» Brief
Restate the records that follow word for word. Omit the images.

» Records for this exercise
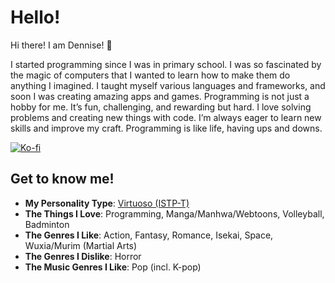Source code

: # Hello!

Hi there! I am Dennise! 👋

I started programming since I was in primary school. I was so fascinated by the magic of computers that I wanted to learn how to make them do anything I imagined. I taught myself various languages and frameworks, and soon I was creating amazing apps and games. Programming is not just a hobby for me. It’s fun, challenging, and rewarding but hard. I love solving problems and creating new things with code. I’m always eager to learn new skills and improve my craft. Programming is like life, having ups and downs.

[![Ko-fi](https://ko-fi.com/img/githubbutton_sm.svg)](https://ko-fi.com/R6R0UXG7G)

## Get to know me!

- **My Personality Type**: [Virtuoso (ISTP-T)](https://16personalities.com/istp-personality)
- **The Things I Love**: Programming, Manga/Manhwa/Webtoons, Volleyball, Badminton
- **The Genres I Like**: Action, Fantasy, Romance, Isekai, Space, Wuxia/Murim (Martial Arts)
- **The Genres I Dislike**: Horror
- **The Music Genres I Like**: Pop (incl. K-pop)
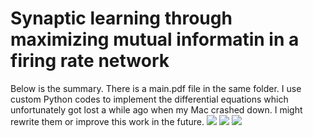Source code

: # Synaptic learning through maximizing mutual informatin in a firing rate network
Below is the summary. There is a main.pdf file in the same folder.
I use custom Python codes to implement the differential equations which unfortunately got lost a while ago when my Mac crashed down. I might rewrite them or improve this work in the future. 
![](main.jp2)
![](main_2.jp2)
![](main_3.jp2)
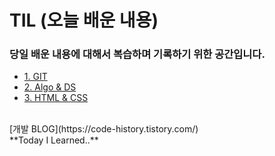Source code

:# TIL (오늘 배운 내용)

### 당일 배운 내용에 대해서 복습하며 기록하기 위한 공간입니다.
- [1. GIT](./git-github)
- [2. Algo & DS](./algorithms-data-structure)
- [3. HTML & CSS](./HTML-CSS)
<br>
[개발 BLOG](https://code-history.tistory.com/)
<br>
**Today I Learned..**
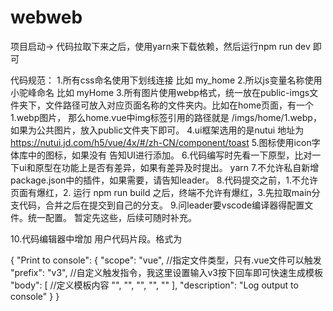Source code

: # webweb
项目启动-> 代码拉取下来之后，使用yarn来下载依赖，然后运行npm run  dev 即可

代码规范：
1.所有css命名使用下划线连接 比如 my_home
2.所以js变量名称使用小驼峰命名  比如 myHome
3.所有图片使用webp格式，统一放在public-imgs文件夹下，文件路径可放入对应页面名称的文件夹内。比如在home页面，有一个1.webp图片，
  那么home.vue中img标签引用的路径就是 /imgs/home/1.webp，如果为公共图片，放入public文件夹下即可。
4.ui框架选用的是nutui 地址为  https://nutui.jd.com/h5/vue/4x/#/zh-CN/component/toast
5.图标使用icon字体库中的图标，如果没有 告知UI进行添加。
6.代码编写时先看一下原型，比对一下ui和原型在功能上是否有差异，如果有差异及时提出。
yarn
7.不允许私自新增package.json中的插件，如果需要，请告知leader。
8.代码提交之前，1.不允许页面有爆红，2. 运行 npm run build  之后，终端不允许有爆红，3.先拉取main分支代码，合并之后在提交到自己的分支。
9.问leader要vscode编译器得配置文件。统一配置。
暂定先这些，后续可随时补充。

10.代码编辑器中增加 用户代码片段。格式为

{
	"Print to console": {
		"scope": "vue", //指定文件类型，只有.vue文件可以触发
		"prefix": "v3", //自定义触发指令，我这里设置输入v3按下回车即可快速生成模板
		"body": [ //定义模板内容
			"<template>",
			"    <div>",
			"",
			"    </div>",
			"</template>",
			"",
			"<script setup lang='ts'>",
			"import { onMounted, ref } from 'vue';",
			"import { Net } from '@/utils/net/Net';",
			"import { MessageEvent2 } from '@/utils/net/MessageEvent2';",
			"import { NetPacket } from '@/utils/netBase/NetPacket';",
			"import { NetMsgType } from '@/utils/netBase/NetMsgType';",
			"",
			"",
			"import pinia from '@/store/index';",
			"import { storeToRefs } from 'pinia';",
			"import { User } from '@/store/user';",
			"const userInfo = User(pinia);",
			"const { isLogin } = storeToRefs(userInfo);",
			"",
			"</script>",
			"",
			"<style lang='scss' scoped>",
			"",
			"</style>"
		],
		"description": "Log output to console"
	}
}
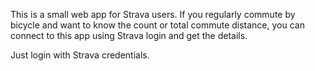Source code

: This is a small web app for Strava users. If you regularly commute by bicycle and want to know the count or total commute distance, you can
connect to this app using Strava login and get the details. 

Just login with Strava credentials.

» The completed task
Source code

: # Hello!

Hi there! I am Dennise! 👋

I started programming since I was in primary school. I was so fascinated by the magic of computers that I wanted to learn how to make them do anything I imagined. I taught myself various languages and frameworks, and soon I was creating amazing apps and games. Programming is not just a hobby for me. It’s fun, challenging, and rewarding but hard. I love solving problems and creating new things with code. I’m always eager to learn new skills and improve my craft. Programming is like life, having ups and downs.

[![Ko-fi](https://ko-fi.com/img/githubbutton_sm.svg)](https://ko-fi.com/R6R0UXG7G)

## Get to know me!

- **My Personality Type**: [Virtuoso (ISTP-T)](https://16personalities.com/istp-personality)
- **The Things I Love**: Programming, Manga/Manhwa/Webtoons, Volleyball, Badminton
- **The Genres I Like**: Action, Fantasy, Romance, Isekai, Space, Wuxia/Murim (Martial Arts)
- **The Genres I Dislike**: Horror
- **The Music Genres I Like**: Pop (incl. K-pop)
Source code

: # Synaptic learning through maximizing mutual informatin in a firing rate network
Below is the summary. There is a main.pdf file in the same folder.
I use custom Python codes to implement the differential equations which unfortunately got lost a while ago when my Mac crashed down. I might rewrite them or improve this work in the future. 
![](main.jp2)
![](main_2.jp2)
![](main_3.jp2)
Source code

:# TIL (오늘 배운 내용)

### 당일 배운 내용에 대해서 복습하며 기록하기 위한 공간입니다.
- [1. GIT](./git-github)
- [2. Algo & DS](./algorithms-data-structure)
- [3. HTML & CSS](./HTML-CSS)
<br>
[개발 BLOG](https://code-history.tistory.com/)
<br>
**Today I Learned..**
Source code

: # webweb
项目启动-> 代码拉取下来之后，使用yarn来下载依赖，然后运行npm run  dev 即可

代码规范：
1.所有css命名使用下划线连接 比如 my_home
2.所以js变量名称使用小驼峰命名  比如 myHome
3.所有图片使用webp格式，统一放在public-imgs文件夹下，文件路径可放入对应页面名称的文件夹内。比如在home页面，有一个1.webp图片，
  那么home.vue中img标签引用的路径就是 /imgs/home/1.webp，如果为公共图片，放入public文件夹下即可。
4.ui框架选用的是nutui 地址为  https://nutui.jd.com/h5/vue/4x/#/zh-CN/component/toast
5.图标使用icon字体库中的图标，如果没有 告知UI进行添加。
6.代码编写时先看一下原型，比对一下ui和原型在功能上是否有差异，如果有差异及时提出。
yarn
7.不允许私自新增package.json中的插件，如果需要，请告知leader。
8.代码提交之前，1.不允许页面有爆红，2. 运行 npm run build  之后，终端不允许有爆红，3.先拉取main分支代码，合并之后在提交到自己的分支。
9.问leader要vscode编译器得配置文件。统一配置。
暂定先这些，后续可随时补充。

10.代码编辑器中增加 用户代码片段。格式为

{
	"Print to console": {
		"scope": "vue", //指定文件类型，只有.vue文件可以触发
		"prefix": "v3", //自定义触发指令，我这里设置输入v3按下回车即可快速生成模板
		"body": [ //定义模板内容
			"<template>",
			"    <div>",
			"",
			"    </div>",
			"</template>",
			"",
			"<script setup lang='ts'>",
			"import { onMounted, ref } from 'vue';",
			"import { Net } from '@/utils/net/Net';",
			"import { MessageEvent2 } from '@/utils/net/MessageEvent2';",
			"import { NetPacket } from '@/utils/netBase/NetPacket';",
			"import { NetMsgType } from '@/utils/netBase/NetMsgType';",
			"",
			"",
			"import pinia from '@/store/index';",
			"import { storeToRefs } from 'pinia';",
			"import { User } from '@/store/user';",
			"const userInfo = User(pinia);",
			"const { isLogin } = storeToRefs(userInfo);",
			"",
			"</script>",
			"",
			"<style lang='scss' scoped>",
			"",
			"</style>"
		],
		"description": "Log output to console"
	}
}
Source code

: This is a small web app for Strava users. If you regularly commute by bicycle and want to know the count or total commute distance, you can
connect to this app using Strava login and get the details. 

Just login with Strava credentials.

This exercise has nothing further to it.